Reality as Cole had originally understood it, and as she later understood it were completely different. She hadn’t been given the opportunity to consent to or reject the reality that Whedon wanted. Her autonomy over her life had been removed, and Whedon deceived her in order to make decisions over Cole’s life on her behalf. While it sounds like Whedon was weak rather than malicious, for a decade and a half he gaslit his wife.
The Dollhouse technology is an exaggerated solidification of an abstract process, as science fiction often is. But Whedon was filtering the information his wife received so that she would make the decisions he wanted her to make. If Whedon had gone to her in the early years of Buffy, and asked either for permission to have a mistress or for help to resist his temptations, then the situation would be massively different. Cole would have maintained autonomy over her own life, the ability to make her own decisions, which at a fundamental level is what feminism is about. By lying to his wife, Whedon ensured that for fifteen years Cole was not living the life she thought she was, but was merely her husband’s doll.
It’d be easy to say that affairs are a normal part of life, that rich men have always slept with their secretaries. But nowadays even those men seem to realise that their actions are selfish, that they are abusing their power. By contrast Whedon has allowed himself to be celebrated as an ally of women. When discussing his affair he even romanticised his sleaziness by running it through the grandiose filter of classical myth.
As a man I’ve always been reluctant to call myself a feminist. This is mainly because for years I’ve seen men make arguments along the lines of “I’m a feminist but…” and then used their supposed feminist credentials to dismiss a feminist idea. The example that most immediately comes to mind is Sylvester McCoy speaking out against the idea of a female Doctor, back in 2015, but there will be many others.

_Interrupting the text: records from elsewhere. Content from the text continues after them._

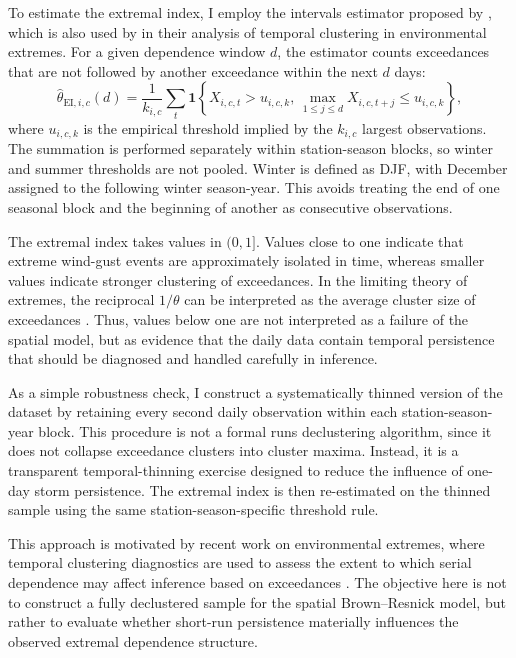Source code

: To estimate the extremal index, I employ the intervals estimator proposed by \citet{FerroSegers2003}, which is also used by \citet{WangLinSchaumburg2024} in their analysis of temporal clustering in environmental extremes. For a given dependence window \(d\), the estimator counts exceedances that are not followed by another exceedance within the next \(d\) days:
\[
    \widehat{\theta}_{\mathrm{EI},i,c}(d)
    =
    \frac{1}{k_{i,c}}
    \sum_t
    \mathbf{1}
    \left\{
    X_{i,c,t} > u_{i,c,k},
    \,
    \max_{1 \leq j \leq d} X_{i,c,t+j} \leq u_{i,c,k}
    \right\},
\]
where \(u_{i,c,k}\) is the empirical threshold implied by the \(k_{i,c}\) largest observations. The summation is performed separately within station-season blocks, so winter and summer thresholds are not pooled. Winter is defined as DJF, with December assigned to the following winter season-year. This avoids treating the end of one seasonal block and the beginning of another as consecutive observations.

The extremal index takes values in \((0,1]\). Values close to one indicate that extreme wind-gust events are approximately isolated in time, whereas smaller values indicate stronger clustering of exceedances. In the limiting theory of extremes, the reciprocal \(1/\theta\) can be interpreted as the average cluster size of exceedances \citep{Leadbetter1983}. Thus, values below one are not interpreted as a failure of the spatial model, but as evidence that the daily data contain temporal persistence that should be diagnosed and handled carefully in inference.

As a simple robustness check, I construct a systematically thinned version of the dataset by retaining every second daily observation within each station-season-year block. This procedure is not a formal runs declustering algorithm, since it does not collapse exceedance clusters into cluster maxima. Instead, it is a transparent temporal-thinning exercise designed to reduce the influence of one-day storm persistence. The extremal index is then re-estimated on the thinned sample using the same station-season-specific threshold rule.

This approach is motivated by recent work on environmental extremes, where temporal clustering diagnostics are used to assess the extent to which serial dependence may affect inference based on exceedances \citep{WangLinSchaumburg2024}. The objective here is not to construct a fully declustered sample for the spatial Brown--Resnick model, but rather to evaluate whether short-run persistence materially influences the observed extremal dependence structure.

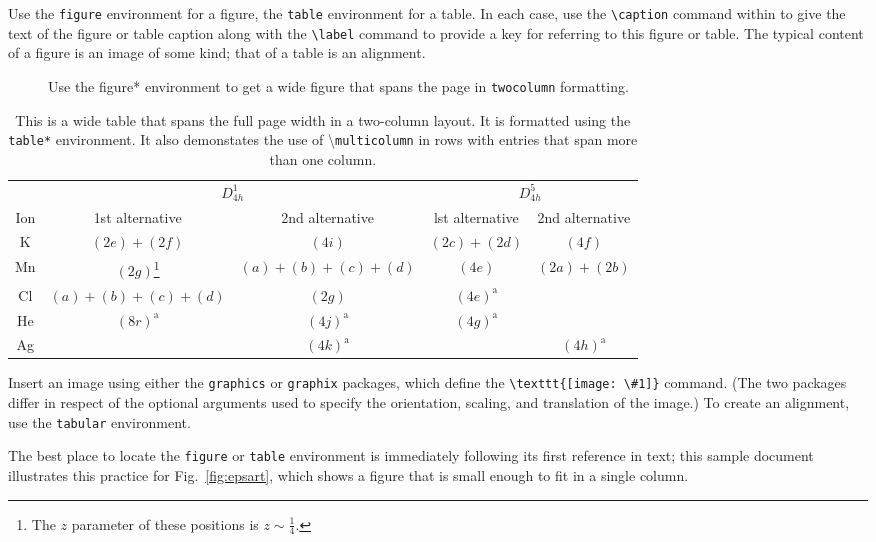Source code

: \documentclass[%
 reprint,
 amsmath,amssymb,
 aps,
]{revtex4-2}
\begin{document}
Use the \texttt{figure} environment for a figure, the \texttt{table} environment for a table.
In each case, use the \verb+\caption+ command within to give the text of the
figure or table caption along with the \verb+\label+ command to provide
a key for referring to this figure or table.
The typical content of a figure is an image of some kind; 
that of a table is an alignment.%
\begin{figure}
\caption{\label{fig:wide}Use the figure* environment to get a wide
figure that spans the page in \texttt{twocolumn} formatting.}
\end{figure}
\begin{table}
\caption{\label{tab:table3}This is a wide table that spans the full page
width in a two-column layout. It is formatted using the
\texttt{table*} environment. It also demonstates the use of
\textbackslash\texttt{multicolumn} in rows with entries that span
more than one column.}
\begin{ruledtabular}
\begin{tabular}{ccccc}
 &\multicolumn{2}{c}{$D_{4h}^1$}&\multicolumn{2}{c}{$D_{4h}^5$}\\
 Ion&1st alternative&2nd alternative&lst alternative
&2nd alternative\\ \hline
 K&$(2e)+(2f)$&$(4i)$ &$(2c)+(2d)$&$(4f)$ \\
 Mn&$(2g)$\footnote{The $z$ parameter of these positions is $z\sim\frac{1}{4}$.}
 &$(a)+(b)+(c)+(d)$&$(4e)$&$(2a)+(2b)$\\
 Cl&$(a)+(b)+(c)+(d)$&$(2g)$\footnotemark[1]
 &$(4e)^{\text{a}}$\\
 He&$(8r)^{\text{a}}$&$(4j)^{\text{a}}$&$(4g)^{\text{a}}$\\
 Ag& &$(4k)^{\text{a}}$& &$(4h)^{\text{a}}$\\
\end{tabular}
\end{ruledtabular}
\end{table}

Insert an image using either the \texttt{graphics} or
\texttt{graphix} packages, which define the \verb+\texttt{[image: \#1]}+ command.
(The two packages differ in respect of the optional arguments 
used to specify the orientation, scaling, and translation of the image.) 
To create an alignment, use the \texttt{tabular} environment. 

The best place to locate the \texttt{figure} or \texttt{table} environment
is immediately following its first reference in text; this sample document
illustrates this practice for Fig.~\ref{fig:epsart}, which
shows a figure that is small enough to fit in a single column. 
\end{document}
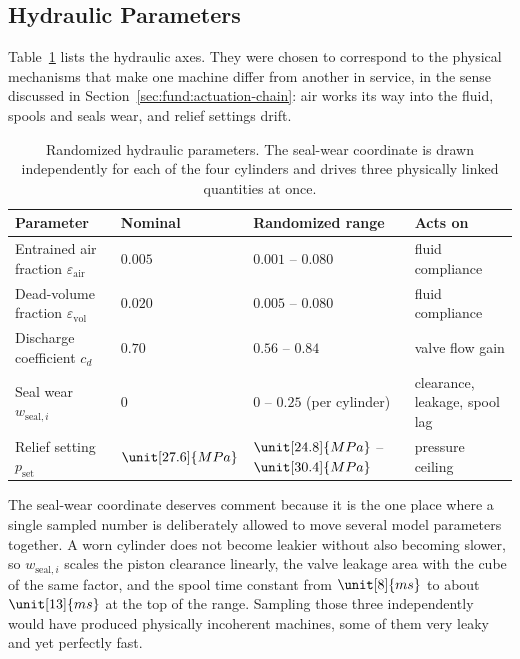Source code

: \subsection{Hydraulic Parameters}

Table~\ref{tab:data:hydraulic} lists the hydraulic axes. They were
chosen to correspond to the physical mechanisms that make one machine
differ from another in service, in the sense discussed in
Section~\ref{sec:fund:actuation-chain}: air works its way into the
fluid, spools and seals wear, and relief settings drift.

\begin{table}[tb]
  \centering
  \caption{Randomized hydraulic parameters. The seal-wear coordinate is
  drawn independently for each of the four cylinders and drives three
  physically linked quantities at once.}
  \label{tab:data:hydraulic}
  \small
  \begin{tabular}{llll}
    \toprule
    Parameter & Nominal & Randomized range & Acts on \\
    \midrule
    Entrained air fraction $\varepsilon_{\mathrm{air}}$
      & $0.005$ & $0.001$ -- $0.080$ & fluid compliance \\
    Dead-volume fraction $\varepsilon_{\mathrm{vol}}$
      & $0.020$ & $0.005$ -- $0.080$ & fluid compliance \\
    Discharge coefficient $c_d$
      & $0.70$ & $0.56$ -- $0.84$ & valve flow gain \\
    Seal wear $w_{\mathrm{seal},i}$
      & $0$ & $0$ -- $0.25$ (per cylinder)
      & clearance, leakage, spool lag \\
    Relief setting $p_{\mathrm{set}}$
      & $\unit[27.6]{MPa}$ & $\unit[24.8]{MPa}$ -- $\unit[30.4]{MPa}$
      & pressure ceiling \\
    \bottomrule
  \end{tabular}
\end{table}

The seal-wear coordinate deserves comment because it is the one place
where a single sampled number is deliberately allowed to move several
model parameters together. A worn cylinder does not become leakier
without also becoming slower, so $w_{\mathrm{seal},i}$ scales the piston
clearance linearly, the valve leakage area with the cube of the same
factor, and the spool time constant from $\unit[8]{ms}$ to about
$\unit[13]{ms}$ at the top of the range. Sampling those three
independently would have produced physically incoherent machines, some
of them very leaky and yet perfectly fast.

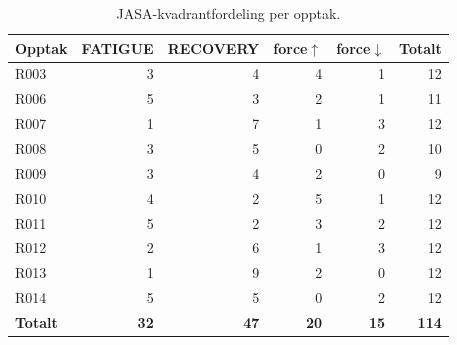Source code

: \begin{table}[ht]
  \centering
  \caption{JASA-kvadrantfordeling per opptak.}
  \label{tab:jasa_per_recording}
  \begin{tabular}{lrrrrr}
    \toprule
    Opptak & FATIGUE & RECOVERY & force$\uparrow$ & force$\downarrow$ & Totalt \\
    \midrule
    R003 & 3 & 4 & 4 & 1 & 12 \\
    R006 & 5 & 3 & 2 & 1 & 11 \\
    R007 & 1 & 7 & 1 & 3 & 12 \\
    R008 & 3 & 5 & 0 & 2 & 10 \\
    R009 & 3 & 4 & 2 & 0 &  9 \\
    R010 & 4 & 2 & 5 & 1 & 12 \\
    R011 & 5 & 2 & 3 & 2 & 12 \\
    R012 & 2 & 6 & 1 & 3 & 12 \\
    R013 & 1 & 9 & 2 & 0 & 12 \\
    R014 & 5 & 5 & 0 & 2 & 12 \\
    \midrule
    \textbf{Totalt} & \textbf{32} & \textbf{47} & \textbf{20} & \textbf{15} & \textbf{114} \\
    \bottomrule
  \end{tabular}
\end{table}
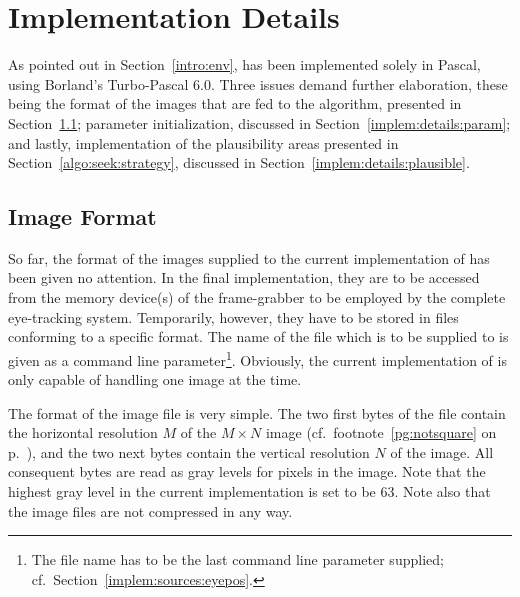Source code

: 
\section{Implementation Details}
\label{implem:details}

As pointed out in Section~\ref{intro:env}, {\octopus} has been
implemented solely in Pascal, using Borland's Turbo-Pascal 6.0.  Three
issues demand further elaboration, these being the format of the
images that are fed to the algorithm, presented in
Section~\ref{implem:details:format}; parameter initialization,
discussed in Section~\ref{implem:details:param}; and lastly,
implementation of the plausibility areas presented in
Section~\ref{algo:seek:strategy}, discussed in
Section~\ref{implem:details:plausible}.

\subsection{Image Format}
\label{implem:details:format}

So far, the format of the images supplied to the current
implementation of {\octopus} has been given no attention.  In the
final implementation, they are to be accessed from the memory
device(s) of the frame-grabber to be employed by the complete
eye-tracking system.  Temporarily, however, they have to be stored in
files conforming to a specific format.  The name of the file which is
to be supplied to {\octopus} is given as a command line
parameter\footnote{The file name has to be the last command line
  parameter supplied; cf.\ Section~\ref{implem:sources:eyepos}.}.
Obviously, the current implementation of {\octopus} is only capable of
handling one image at the time.

The format of the image file is very simple.  The two first bytes of
the file contain the horizontal resolution $M$ of the $M\times N$
image (cf.\ footnote~\ref{pg:notsquare} on p.~\pageref{pg:notsquare}),
and the two next bytes contain the vertical resolution $N$ of the
image.  All consequent bytes are read as gray levels for pixels in the
image.  Note that the highest gray level in the current implementation
is set to be 63.  Note also that the image files are not compressed in
any way.

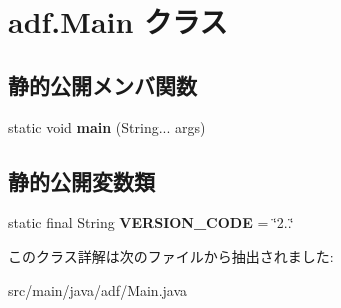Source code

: \hypertarget{classadf_1_1Main}{}\section{adf.\+Main クラス}
\label{classadf_1_1Main}
\subsection*{静的公開メンバ関数}
\begin{DoxyCompactItemize}
\item 
\hypertarget{classadf_1_1Main_a45568b0c48f2f7ddc2105e2a402a83a5}{}\label{classadf_1_1Main_a45568b0c48f2f7ddc2105e2a402a83a5} 
static void {\bfseries main} (String... args)
\end{DoxyCompactItemize}
\subsection*{静的公開変数類}
\begin{DoxyCompactItemize}
\item 
\hypertarget{classadf_1_1Main_a6725c63fe6a57e42c32b0ff3aac3dfbe}{}\label{classadf_1_1Main_a6725c63fe6a57e42c32b0ff3aac3dfbe} 
static final String {\bfseries V\+E\+R\+S\+I\+O\+N\+\_\+\+C\+O\+DE} = \char`\"{}2..\char`\"{}
\end{DoxyCompactItemize}


このクラス詳解は次のファイルから抽出されました\+:\begin{DoxyCompactItemize}
\item 
src/main/java/adf/Main.\+java\end{DoxyCompactItemize}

Whedon’s behaviour has caused me to double down on this perspective – Cole has said that he used her “so no one would question his relationships with other women or scrutinize his writing as anything other than feminist.”
Dissecting the feminism of Buffy and Whedon’s larger body of work requires a more detailed analysis than I’ve gone into here, and there were already critiques of his feminism many years ago.
The impact of this revelation will have a longer-term impact on Whedon’s reputation – there’s already been articles arguing over how the revelation should impact on Whedon’s reputation.
Whedon’s real life actions shouldn’t be a reason to totally dismiss everything he’s said or created. For instance he’s created celebrations of Planned Parenthood as part of current campaigns against defunding of this important service. And by being so overt about his (supposed?) values, Whedon has probably contributed to young men feeling that there’s no need to be threatened by powerful women. But it’d be foolish to think that Whedon’s hypocrisy had no impact on his fiction.
* This section originally claimed that the watchers were entirely male – in fact eight of the nine named Watchers seen on screen during Buffy and Angel were male, one was female.